Oops, hit return too soon...

This is a tough one. You probably won\'t find a good explanation in any dictionary - it\'s a case of pure accounting-speak. Depreciation is always used for tangible assets, amortization for intangible assets. As financial assets and securities are intangible (you can\'t kick \'em), they are always amortized.

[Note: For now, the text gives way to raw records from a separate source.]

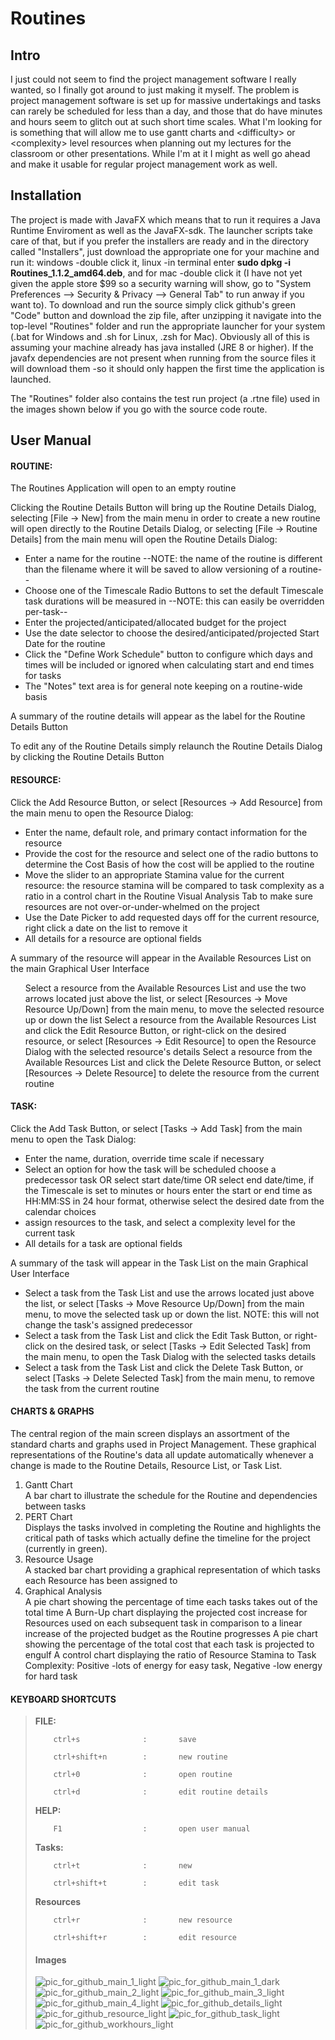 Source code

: # Routines


<h2>Intro</h2>

I just could not seem to find the project management software I really wanted, so I finally got around to just making it myself. The problem is project management software is set up for massive undertakings and tasks can rarely be scheduled for less than a day, and those that do have minutes and hours seem to glitch out at such short time scales. What I'm looking for is something that will allow me to use gantt charts and \<difficulty\> or \<complexity\> level resources when planning out my lectures for the classroom or other presentations. While I'm at it I might as well go ahead and make it usable for regular project management work as well.

<h2>Installation</h2>
The project is made with JavaFX which means that to run it requires a Java Runtime Enviroment as well as the JavaFX-sdk. The launcher scripts take care of that, but if you prefer the installers are ready and in the directory called "Installers", just download the appropriate one for your machine and run it: windows -double click it, linux -in terminal enter <b>sudo dpkg -i Routines_1.1.2_amd64.deb</b>, and for mac -double click it (I have not yet given the apple store $99 so a security warning will show, go to "System Preferences --> Security & Privacy --> General Tab" to run anway if you want to). To download and run the source simply click github's green "Code" button and download the zip file, after unzipping it navigate into the top-level "Routines" folder and run the appropriate launcher for your system (.bat for Windows and .sh for Linux, .zsh for Mac). Obviously all of this is assuming your machine already has java installed (JRE 8 or higher). If the javafx dependencies are not present when running from the source files it will download them -so it should only happen the first time the application is launched.

The "Routines" folder also contains the test run project (a .rtne file) used in the images shown below if you go with the source code route.





<h2>User Manual</h2>

<h4>ROUTINE:</h4>


<p>The Routines Application will open to an empty routine</p>

<p>Clicking the Routine Details Button will bring up the Routine Details Dialog, selecting [File -> New] from the main menu in order to create a new routine will open directly to the Routine Details Dialog, or selecting [File -> Routine Details] from the main menu will open the Routine Details Dialog: </p>

<ul>
        <li>Enter a name for the routine --NOTE: the name of the routine is different than the filename where it will be saved to allow versioning of a routine--</li>
        <li>Choose one of the Timescale Radio Buttons to set the default Timescale task durations will be measured in --NOTE: this can easily be overridden per-task--</li>
        <li>Enter the projected/anticipated/allocated budget for the project</li>
        <li>Use the date selector to choose the desired/anticipated/projected Start Date for the routine</li>
        <li>Click the "Define Work Schedule" button to configure which days and times will be included or ignored when calculating start and end times for tasks</li>
        <li>The "Notes" text area is for general note keeping on a routine-wide basis</li>

</ul>

 <p>A summary of the routine details will appear as the label for the Routine Details Button</p>
    
 <p>To edit any of the Routine Details simply relaunch the Routine Details Dialog by clicking the Routine Details Button</p>





<h4>RESOURCE:</h4>


   <p>Click the Add Resource Button, or select [Resources -> Add Resource] from the main menu to open the Resource Dialog:</p>
        <ul>
        <li>Enter the name, default role, and primary contact information for the resource</li>
        <li>Provide the cost for the resource and select one of the radio buttons to determine the Cost Basis of how the cost will be applied to the routine</li>
        <li>Move the slider to an appropriate Stamina value for the current resource: the resource stamina will be compared to task complexity as a ratio in a control chart in the Routine Visual Analysis Tab to make sure resources are not over-or-under-whelmed on the project</li>
        <li>Use the Date Picker to add requested days off for the current resource, right click a date on the list to remove it</li>
        <li>All details for a resource are optional fields</li>
        </ul>
        
   <p>A summary of the resource will appear in the Available Resources List on the main Graphical User Interface</p>
        <ul>
        Select a resource from the Available Resources List and use the two arrows located just above the list, or select [Resources -> Move Resource Up/Down] from the main menu, to move the selected resource up or down the list
        Select a resource from the Available Resources List and click the Edit Resource Button, or right-click on the desired resource, or select [Resources -> Edit Resource] to open the Resource Dialog with the selected resource's details
        Select a resource from the Available Resources List and click the Delete Resource Button, or select [Resources -> Delete Resource] to delete the resource from the current routine
        </ul>





<h4>TASK:</h4>


   <p>Click the Add Task Button, or select [Tasks -> Add Task] from the main menu to open the Task Dialog:</p>
    <ul>
        <li>Enter the name, duration, override time scale if necessary</li>
        <li>Select an option for how the task will be scheduled choose a predecessor task OR select start date/time OR select end date/time, if the Timescale is set to minutes or hours enter the start or end time as HH:MM:SS in 24 hour format, otherwise select the desired date from the calendar choices</li>
        <li>assign resources to the task, and select a complexity level for the current task</li>
        <li>All details for a task are optional fields</li>
        </ul>

   <p>A summary of the task will appear in the Task List on the main Graphical User Interface</p>
   <ul>
        <li>Select a task from the Task List and use the arrows located just above the list, or select [Tasks -> Move Resource Up/Down] from the main menu, to move the selected task up or down the list. NOTE: this will not change the task's assigned predecessor</li>
        <li>Select a task from the Task List and click the Edit Task Button, or right-click on the desired task, or select [Tasks -> Edit Selected Task] from the main menu, to open the Task Dialog with the selected tasks details</li>
        <li>Select a task from the Task List and click the Delete Task Button, or select [Tasks -> Delete Selected Task] from the main menu, to remove the task from the current routine</li>
</ul>



<h4>CHARTS & GRAPHS</h4>


   <p>The central region of the main screen displays an assortment of the standard charts and graphs used in Project Management. These graphical representations of the Routine's data all update automatically whenever a change is made to the Routine Details, Resource List, or Task List.</p>
        <ol>
        <li>Gantt Chart</li>
            A bar chart to illustrate the schedule for the Routine and dependencies between tasks
        <li>PERT Chart</li>
            Displays the tasks involved in completing the Routine and highlights the critical path of tasks which actually define the timeline for the project (currently in green).
        <li>Resource Usage</li>
            A stacked bar chart providing a graphical representation of which tasks each Resource has been assigned to
        <li>Graphical Analysis</li>
            A pie chart showing the percentage of time each tasks takes out of the total time
            A Burn-Up chart displaying the projected cost increase for Resources used on each subsequent task in comparison to a linear increase of the projected budget as the Routine progresses
            A pie chart showing the percentage of the total cost that each task is projected to engulf
            A control chart displaying the ratio of Resource Stamina to Task Complexity: Positive -lots of energy for easy task, Negative -low energy for hard task

</ol>


<h4>KEYBOARD SHORTCUTS</h4>

<blockquote>
  <b>FILE:</b>
    
        ctrl+s              :       save
    
        ctrl+shift+n        :       new routine
    
        ctrl+0              :       open routine
    
        ctrl+d              :       edit routine details
    
    
    
    
  <b>HELP:</b>
    
        F1                  :       open user manual


  <b>Tasks:</b>
    
        ctrl+t              :       new 
    
        ctrl+shift+t        :       edit task


  <b>Resources</b>
    
        ctrl+r              :       new resource
    
        ctrl+shift+r        :       edit resource

</blockqoute>



<h4>Images</h4>


![pic_for_github_main_1_light](https://user-images.githubusercontent.com/50467171/119839789-6ca38f00-bed2-11eb-9800-6ba333e4930f.jpg)
![pic_for_github_main_1_dark](https://user-images.githubusercontent.com/50467171/119839793-6d3c2580-bed2-11eb-949d-319b7ef37933.jpg)
![pic_for_github_main_2_light](https://user-images.githubusercontent.com/50467171/119839799-6e6d5280-bed2-11eb-9e42-5a34f6eb3f4c.jpg)
![pic_for_github_main_3_light](https://user-images.githubusercontent.com/50467171/119839797-6dd4bc00-bed2-11eb-979b-a0e774e24964.jpg)
![pic_for_github_main_4_light](https://user-images.githubusercontent.com/50467171/119839796-6dd4bc00-bed2-11eb-89d2-4c1e114cb896.jpg)
![pic_for_github_details_light](https://user-images.githubusercontent.com/50467171/119839788-6ca38f00-bed2-11eb-92fd-c864b6e72fce.jpg)
![pic_for_github_resource_light](https://user-images.githubusercontent.com/50467171/119839782-6c0af880-bed2-11eb-9a3b-c0dd23bd666c.jpg)
![pic_for_github_task_light](https://user-images.githubusercontent.com/50467171/119839785-6ca38f00-bed2-11eb-92b3-c1a387869ee1.jpg)
![pic_for_github_workhours_light](https://user-images.githubusercontent.com/50467171/119839787-6ca38f00-bed2-11eb-9254-df0b45bc34aa.jpg)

I\'m taking a guess that it\'s US GAAP accounting here, as \"Wertpapiere des UV\" is a commonly used German term in US GAAP accounts, so the standard translation of that term is \"marketable securities\" (Wiley: US GAAP 2001).

Check out:
http://www.gs.com/recruiting/asiapacific/glossary/index_u.ht...

\"Amortisation: expense relating to write-off of intangible assets, most commonly goodwill \"

There is also a BIG difference between a write-off (complete devaluation) and a write-down (e.g. part of the value due to impairment).

Kathi has admittedly found a source for \"depreciation of securities\", but this is not standard usage.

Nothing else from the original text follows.